Data excerpts:
* * * *

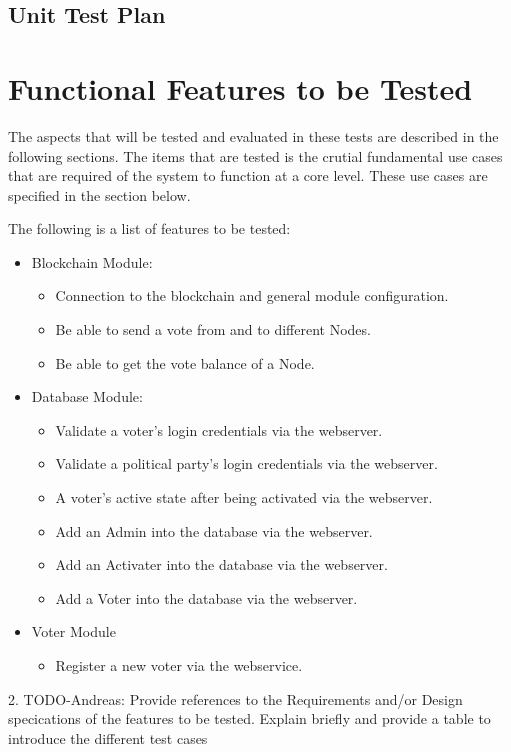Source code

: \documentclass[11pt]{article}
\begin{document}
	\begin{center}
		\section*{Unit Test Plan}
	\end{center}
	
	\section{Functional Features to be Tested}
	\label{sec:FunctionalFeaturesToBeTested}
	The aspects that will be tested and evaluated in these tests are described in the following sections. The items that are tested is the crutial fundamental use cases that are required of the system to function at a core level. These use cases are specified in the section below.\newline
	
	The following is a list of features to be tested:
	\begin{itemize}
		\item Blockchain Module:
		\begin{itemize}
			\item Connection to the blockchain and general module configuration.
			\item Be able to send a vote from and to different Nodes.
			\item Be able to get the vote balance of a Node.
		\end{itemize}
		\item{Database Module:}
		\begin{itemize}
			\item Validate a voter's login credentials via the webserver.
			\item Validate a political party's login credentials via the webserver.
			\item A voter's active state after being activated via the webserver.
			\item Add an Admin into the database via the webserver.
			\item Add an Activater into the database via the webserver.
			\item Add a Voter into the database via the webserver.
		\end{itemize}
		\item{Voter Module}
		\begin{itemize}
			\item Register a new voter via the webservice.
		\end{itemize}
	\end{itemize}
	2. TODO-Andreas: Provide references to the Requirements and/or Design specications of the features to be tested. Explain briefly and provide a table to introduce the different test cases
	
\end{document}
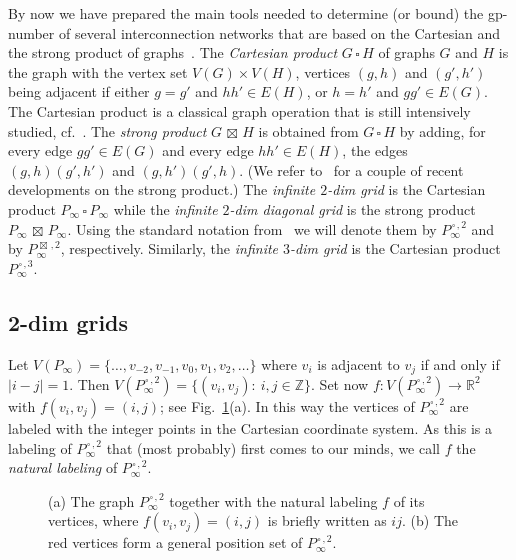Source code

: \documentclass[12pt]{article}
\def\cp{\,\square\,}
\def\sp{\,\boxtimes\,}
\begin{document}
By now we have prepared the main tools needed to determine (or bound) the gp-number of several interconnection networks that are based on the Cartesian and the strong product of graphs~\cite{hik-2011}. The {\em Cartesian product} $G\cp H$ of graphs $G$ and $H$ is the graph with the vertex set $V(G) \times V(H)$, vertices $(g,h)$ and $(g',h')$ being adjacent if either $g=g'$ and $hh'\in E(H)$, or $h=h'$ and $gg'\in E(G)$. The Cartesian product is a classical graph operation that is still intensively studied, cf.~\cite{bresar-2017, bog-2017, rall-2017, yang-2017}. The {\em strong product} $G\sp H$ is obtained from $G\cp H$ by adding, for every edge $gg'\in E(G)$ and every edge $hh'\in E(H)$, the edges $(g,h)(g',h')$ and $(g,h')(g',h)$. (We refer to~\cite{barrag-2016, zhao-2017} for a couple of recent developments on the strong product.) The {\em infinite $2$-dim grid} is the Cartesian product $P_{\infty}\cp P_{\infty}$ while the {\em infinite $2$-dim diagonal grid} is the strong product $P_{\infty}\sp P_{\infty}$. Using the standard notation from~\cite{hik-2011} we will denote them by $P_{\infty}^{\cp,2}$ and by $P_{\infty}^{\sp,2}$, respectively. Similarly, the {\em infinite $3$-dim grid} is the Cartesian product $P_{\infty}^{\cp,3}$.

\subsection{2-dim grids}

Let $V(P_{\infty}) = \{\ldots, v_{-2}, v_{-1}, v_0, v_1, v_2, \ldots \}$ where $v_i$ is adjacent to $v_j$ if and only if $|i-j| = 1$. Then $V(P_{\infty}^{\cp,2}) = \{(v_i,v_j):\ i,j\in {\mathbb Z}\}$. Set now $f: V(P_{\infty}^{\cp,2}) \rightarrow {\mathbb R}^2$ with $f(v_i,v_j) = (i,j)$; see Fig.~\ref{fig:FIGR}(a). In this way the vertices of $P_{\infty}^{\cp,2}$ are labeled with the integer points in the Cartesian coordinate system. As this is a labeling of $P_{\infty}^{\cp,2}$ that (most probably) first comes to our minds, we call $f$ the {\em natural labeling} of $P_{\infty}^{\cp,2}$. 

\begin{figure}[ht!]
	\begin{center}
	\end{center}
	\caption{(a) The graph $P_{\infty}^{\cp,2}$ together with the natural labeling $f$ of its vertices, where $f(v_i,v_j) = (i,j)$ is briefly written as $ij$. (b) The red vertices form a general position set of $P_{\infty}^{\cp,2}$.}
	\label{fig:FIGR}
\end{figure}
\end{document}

* * * *

= INSTRUCTIONS FOR THE TASK =
Set down the entries above exactly; no pictures belong in the copy.

= EXERCISE OUTPUT =
Source code

: \documentclass[11pt]{article}
\begin{document}
	\begin{center}
		\section*{Unit Test Plan}
	\end{center}
	
	\section{Functional Features to be Tested}
	\label{sec:FunctionalFeaturesToBeTested}
	The aspects that will be tested and evaluated in these tests are described in the following sections. The items that are tested is the crutial fundamental use cases that are required of the system to function at a core level. These use cases are specified in the section below.\newline
	
	The following is a list of features to be tested:
	\begin{itemize}
		\item Blockchain Module:
		\begin{itemize}
			\item Connection to the blockchain and general module configuration.
			\item Be able to send a vote from and to different Nodes.
			\item Be able to get the vote balance of a Node.
		\end{itemize}
		\item{Database Module:}
		\begin{itemize}
			\item Validate a voter's login credentials via the webserver.
			\item Validate a political party's login credentials via the webserver.
			\item A voter's active state after being activated via the webserver.
			\item Add an Admin into the database via the webserver.
			\item Add an Activater into the database via the webserver.
			\item Add a Voter into the database via the webserver.
		\end{itemize}
		\item{Voter Module}
		\begin{itemize}
			\item Register a new voter via the webservice.
		\end{itemize}
	\end{itemize}
	2. TODO-Andreas: Provide references to the Requirements and/or Design specications of the features to be tested. Explain briefly and provide a table to introduce the different test cases
	
\end{document}
Source code

: \documentclass[12pt]{article}
\def\cp{\,\square\,}
\def\sp{\,\boxtimes\,}
\begin{document}
By now we have prepared the main tools needed to determine (or bound) the gp-number of several interconnection networks that are based on the Cartesian and the strong product of graphs~\cite{hik-2011}. The {\em Cartesian product} $G\cp H$ of graphs $G$ and $H$ is the graph with the vertex set $V(G) \times V(H)$, vertices $(g,h)$ and $(g',h')$ being adjacent if either $g=g'$ and $hh'\in E(H)$, or $h=h'$ and $gg'\in E(G)$. The Cartesian product is a classical graph operation that is still intensively studied, cf.~\cite{bresar-2017, bog-2017, rall-2017, yang-2017}. The {\em strong product} $G\sp H$ is obtained from $G\cp H$ by adding, for every edge $gg'\in E(G)$ and every edge $hh'\in E(H)$, the edges $(g,h)(g',h')$ and $(g,h')(g',h)$. (We refer to~\cite{barrag-2016, zhao-2017} for a couple of recent developments on the strong product.) The {\em infinite $2$-dim grid} is the Cartesian product $P_{\infty}\cp P_{\infty}$ while the {\em infinite $2$-dim diagonal grid} is the strong product $P_{\infty}\sp P_{\infty}$. Using the standard notation from~\cite{hik-2011} we will denote them by $P_{\infty}^{\cp,2}$ and by $P_{\infty}^{\sp,2}$, respectively. Similarly, the {\em infinite $3$-dim grid} is the Cartesian product $P_{\infty}^{\cp,3}$.

\subsection{2-dim grids}

Let $V(P_{\infty}) = \{\ldots, v_{-2}, v_{-1}, v_0, v_1, v_2, \ldots \}$ where $v_i$ is adjacent to $v_j$ if and only if $|i-j| = 1$. Then $V(P_{\infty}^{\cp,2}) = \{(v_i,v_j):\ i,j\in {\mathbb Z}\}$. Set now $f: V(P_{\infty}^{\cp,2}) \rightarrow {\mathbb R}^2$ with $f(v_i,v_j) = (i,j)$; see Fig.~\ref{fig:FIGR}(a). In this way the vertices of $P_{\infty}^{\cp,2}$ are labeled with the integer points in the Cartesian coordinate system. As this is a labeling of $P_{\infty}^{\cp,2}$ that (most probably) first comes to our minds, we call $f$ the {\em natural labeling} of $P_{\infty}^{\cp,2}$. 

\begin{figure}[ht!]
	\begin{center}
	\end{center}
	\caption{(a) The graph $P_{\infty}^{\cp,2}$ together with the natural labeling $f$ of its vertices, where $f(v_i,v_j) = (i,j)$ is briefly written as $ij$. (b) The red vertices form a general position set of $P_{\infty}^{\cp,2}$.}
	\label{fig:FIGR}
\end{figure}
\end{document}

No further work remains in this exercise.